Boulder Weekly called Tweedy and talked about the advantages of a stable lineup, how the band connects emotionally with new material, and what makes a good audience.
It’s interesting when you listen to these last three albums now that Nels Cline has joined the band. You guys have always had these very kind of experimental sections, these freak-out moments in your songs, and Nels kind of pushed those to the jazz side. How do you guys create those moments in the song when you are playing together?
I don’t know if I think of them as jazz, anymore than maybe free-form rock music that’s maybe inspired by jazz, originally. I look at it more of as “free jazz” or “free moments.” It’s really much more intuitive than any kind of genre specification.

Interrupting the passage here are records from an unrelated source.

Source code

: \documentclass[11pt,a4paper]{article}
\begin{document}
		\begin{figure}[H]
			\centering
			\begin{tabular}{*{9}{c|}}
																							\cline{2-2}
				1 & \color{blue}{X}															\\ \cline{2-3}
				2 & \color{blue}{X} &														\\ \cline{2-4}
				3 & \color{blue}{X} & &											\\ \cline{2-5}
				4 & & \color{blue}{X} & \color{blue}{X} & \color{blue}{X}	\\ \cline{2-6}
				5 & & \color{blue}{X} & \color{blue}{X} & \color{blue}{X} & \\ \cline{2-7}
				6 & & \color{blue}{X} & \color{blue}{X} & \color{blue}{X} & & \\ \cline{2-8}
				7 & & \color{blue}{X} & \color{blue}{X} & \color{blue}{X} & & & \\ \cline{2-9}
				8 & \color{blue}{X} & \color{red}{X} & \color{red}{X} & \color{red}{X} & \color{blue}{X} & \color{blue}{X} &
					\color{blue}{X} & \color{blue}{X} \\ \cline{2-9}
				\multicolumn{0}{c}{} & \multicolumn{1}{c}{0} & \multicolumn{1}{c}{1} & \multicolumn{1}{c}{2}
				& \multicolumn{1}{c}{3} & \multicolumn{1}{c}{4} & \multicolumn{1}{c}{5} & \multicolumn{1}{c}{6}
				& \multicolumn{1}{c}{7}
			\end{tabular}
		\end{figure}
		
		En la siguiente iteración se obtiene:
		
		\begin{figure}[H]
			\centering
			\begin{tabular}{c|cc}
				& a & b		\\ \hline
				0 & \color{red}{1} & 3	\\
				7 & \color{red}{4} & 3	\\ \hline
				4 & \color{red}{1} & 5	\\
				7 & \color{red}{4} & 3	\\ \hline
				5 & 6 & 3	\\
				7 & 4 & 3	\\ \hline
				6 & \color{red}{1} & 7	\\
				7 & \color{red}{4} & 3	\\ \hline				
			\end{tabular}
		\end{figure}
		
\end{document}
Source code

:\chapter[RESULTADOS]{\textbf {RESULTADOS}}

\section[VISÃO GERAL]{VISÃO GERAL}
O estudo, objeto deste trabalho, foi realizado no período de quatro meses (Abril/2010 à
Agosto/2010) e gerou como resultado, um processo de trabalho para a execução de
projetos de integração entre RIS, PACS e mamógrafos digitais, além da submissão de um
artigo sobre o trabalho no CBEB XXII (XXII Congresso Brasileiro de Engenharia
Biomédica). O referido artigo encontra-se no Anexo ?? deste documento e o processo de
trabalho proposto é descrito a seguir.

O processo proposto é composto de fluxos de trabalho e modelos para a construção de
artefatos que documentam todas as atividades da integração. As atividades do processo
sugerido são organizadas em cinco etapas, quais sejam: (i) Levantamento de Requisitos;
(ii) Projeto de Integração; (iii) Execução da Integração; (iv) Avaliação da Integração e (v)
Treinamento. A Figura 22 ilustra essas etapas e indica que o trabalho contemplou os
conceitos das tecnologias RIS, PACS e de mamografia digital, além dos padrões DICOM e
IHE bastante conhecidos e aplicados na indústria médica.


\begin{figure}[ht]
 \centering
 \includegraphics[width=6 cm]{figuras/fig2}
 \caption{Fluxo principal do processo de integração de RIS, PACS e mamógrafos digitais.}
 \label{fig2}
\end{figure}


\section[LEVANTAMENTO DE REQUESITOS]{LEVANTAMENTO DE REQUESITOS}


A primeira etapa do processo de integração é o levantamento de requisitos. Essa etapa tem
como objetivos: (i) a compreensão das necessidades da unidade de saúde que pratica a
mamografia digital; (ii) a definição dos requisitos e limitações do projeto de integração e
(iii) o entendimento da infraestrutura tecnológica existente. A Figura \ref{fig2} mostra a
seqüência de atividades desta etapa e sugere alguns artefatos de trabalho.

We are just trying to express ourselves, and make stuff happen that feels exciting musically, and hopefully has the potential to melt some faces or blow some minds, or whatever.
Whenever you make a new record, how do you judge it after the fact? Do you say, “Man, this is really good,” or, “Man, I wish we had more time to do this”? How did you feel about this record right after it came out?
I think I’ve always felt like we’ve made the best record. That’s the whole point. I don’t really go back much after that, and think where would it fall in the catalog, like people in your profession do, or maybe obsessive fans and stuff. I don’t think we’ve ever put out a record honestly that I didn’t feel at the end of it, “Wow, that is the best we could possibly do. That is the best record we’ve ever made. We certainly couldn’t have done this five years ago, because we wouldn’t have been able to do this and this and this.” And then, immediately after that, after it’s abandoned, and I have to say goodbye to it, I start to feel a sense of what I could do better. What we could do better, and what some of the things were, on the record, that were inspiring, and how that will lead to the next record.
So this lineup of Wilco has been around for the longest, longer than any other lineup. How does it feel to have that sort of stability with the group? How does it affect your guys’ songwriting and performance?
I think it’s really unique; I’ve never really had it before. I guess Uncle Tupelo was together the longest, other than this lineup of the band. It’s pretty amazing to achieve these new levels of musical communication. It just saves a lot of time in the studio for the most part, that’s one of the concrete things I can say. Other than that, it’s a lot of stuff that I don’t know if I can explain. It’s just things that can’t be replaced with anything. It’s experience. And you can’t really make it happen, you have to actually have it — you have to have all those shows under your belt, and all of that music played over a period of time. It just doesn’t seem like it takes as long to communicate an idea in the studio, and sometimes it takes no time at all. It’s just kind of there and available to everyone.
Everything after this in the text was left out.